The book will, like a musical score, exist differently in the minds of everyone who reads it. We know the notes of Beethoven’s Fifth, but every orchestra plays them differently. Just as important, every audience member hears a different version of the symphony inside her head. That’s not wrong; that’s not chaos; that’s the infinite diversity of the human experience at work, even at the quantum level, and we must do all we can to encourage it.
An author’s words upon the page are invitations to feel. They are suggestions for thought. Those words can, and should, direct us and guide us in a particular direction, but that’s all they can do. Whether a book lives or dies as a work of art is not entirely up to us. It’s also up to our readers, who must bring their intelligence and imagination to our work, as well. They are the ones who decide whether and for how long our book will remain a part of the great conversation we are having with each other about the life we are living.
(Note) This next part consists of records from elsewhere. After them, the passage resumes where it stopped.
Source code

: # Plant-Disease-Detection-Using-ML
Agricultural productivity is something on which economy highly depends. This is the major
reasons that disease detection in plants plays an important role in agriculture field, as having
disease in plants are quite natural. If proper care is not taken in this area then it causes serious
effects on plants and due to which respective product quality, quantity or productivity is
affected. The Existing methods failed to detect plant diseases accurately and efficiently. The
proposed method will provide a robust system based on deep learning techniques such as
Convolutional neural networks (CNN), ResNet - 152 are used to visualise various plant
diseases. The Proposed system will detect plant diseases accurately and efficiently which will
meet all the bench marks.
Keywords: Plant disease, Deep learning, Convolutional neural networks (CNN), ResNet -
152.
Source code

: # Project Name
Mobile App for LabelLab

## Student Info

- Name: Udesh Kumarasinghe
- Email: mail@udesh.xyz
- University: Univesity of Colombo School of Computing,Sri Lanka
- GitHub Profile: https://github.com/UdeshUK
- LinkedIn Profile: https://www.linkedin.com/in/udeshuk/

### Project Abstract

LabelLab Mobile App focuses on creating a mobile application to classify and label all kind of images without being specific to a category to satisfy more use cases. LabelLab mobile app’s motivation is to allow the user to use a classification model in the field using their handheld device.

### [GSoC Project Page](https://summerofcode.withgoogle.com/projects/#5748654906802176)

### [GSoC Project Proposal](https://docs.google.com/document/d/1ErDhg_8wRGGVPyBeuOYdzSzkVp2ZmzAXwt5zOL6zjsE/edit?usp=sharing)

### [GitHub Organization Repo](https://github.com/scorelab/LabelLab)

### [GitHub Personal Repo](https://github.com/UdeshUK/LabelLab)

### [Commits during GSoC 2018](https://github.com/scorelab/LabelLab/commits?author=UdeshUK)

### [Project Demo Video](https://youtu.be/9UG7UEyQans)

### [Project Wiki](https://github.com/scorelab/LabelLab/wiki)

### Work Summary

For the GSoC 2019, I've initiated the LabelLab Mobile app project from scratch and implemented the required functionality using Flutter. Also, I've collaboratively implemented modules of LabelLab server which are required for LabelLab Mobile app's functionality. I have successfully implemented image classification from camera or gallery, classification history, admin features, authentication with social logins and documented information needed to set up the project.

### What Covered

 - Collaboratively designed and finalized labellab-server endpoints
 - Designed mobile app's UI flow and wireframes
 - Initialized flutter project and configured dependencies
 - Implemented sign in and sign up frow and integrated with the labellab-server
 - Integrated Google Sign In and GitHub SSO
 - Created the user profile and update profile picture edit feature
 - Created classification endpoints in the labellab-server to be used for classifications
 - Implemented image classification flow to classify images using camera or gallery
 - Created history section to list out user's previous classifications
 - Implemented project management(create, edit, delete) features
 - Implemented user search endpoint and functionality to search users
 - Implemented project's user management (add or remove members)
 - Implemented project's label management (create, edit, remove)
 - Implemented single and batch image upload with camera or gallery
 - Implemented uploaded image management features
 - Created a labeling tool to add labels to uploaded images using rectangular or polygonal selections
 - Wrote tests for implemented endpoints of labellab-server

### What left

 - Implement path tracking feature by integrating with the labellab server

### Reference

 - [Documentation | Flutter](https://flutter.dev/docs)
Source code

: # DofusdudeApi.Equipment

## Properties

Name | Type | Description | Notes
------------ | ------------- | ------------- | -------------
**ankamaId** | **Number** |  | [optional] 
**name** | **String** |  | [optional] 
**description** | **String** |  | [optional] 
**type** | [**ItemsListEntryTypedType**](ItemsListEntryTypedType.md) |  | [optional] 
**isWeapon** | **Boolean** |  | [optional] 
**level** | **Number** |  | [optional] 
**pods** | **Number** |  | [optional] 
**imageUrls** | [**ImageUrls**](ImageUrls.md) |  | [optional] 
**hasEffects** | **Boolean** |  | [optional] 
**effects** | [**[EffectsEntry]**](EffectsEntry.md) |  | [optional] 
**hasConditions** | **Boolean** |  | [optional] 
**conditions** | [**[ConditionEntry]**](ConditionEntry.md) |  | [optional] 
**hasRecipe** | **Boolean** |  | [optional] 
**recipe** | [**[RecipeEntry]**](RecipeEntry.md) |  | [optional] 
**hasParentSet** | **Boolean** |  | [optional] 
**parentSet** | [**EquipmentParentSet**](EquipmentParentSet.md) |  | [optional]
In a moment of exasperation at not getting paid, Harlan Ellison once called writers “the whores of the profession.” That’s not quite right, even if most of us fully sympathize with his opinion. More accurately, writers are midwives, assisting in the birth of a creation that comes from a source all of us are aware of but which none of us can see. We hope that child, that living thing, will survive and prosper, but there comes a point when we must let it go, and trust that it will find readers, who are the true sustenance of any creation born of words.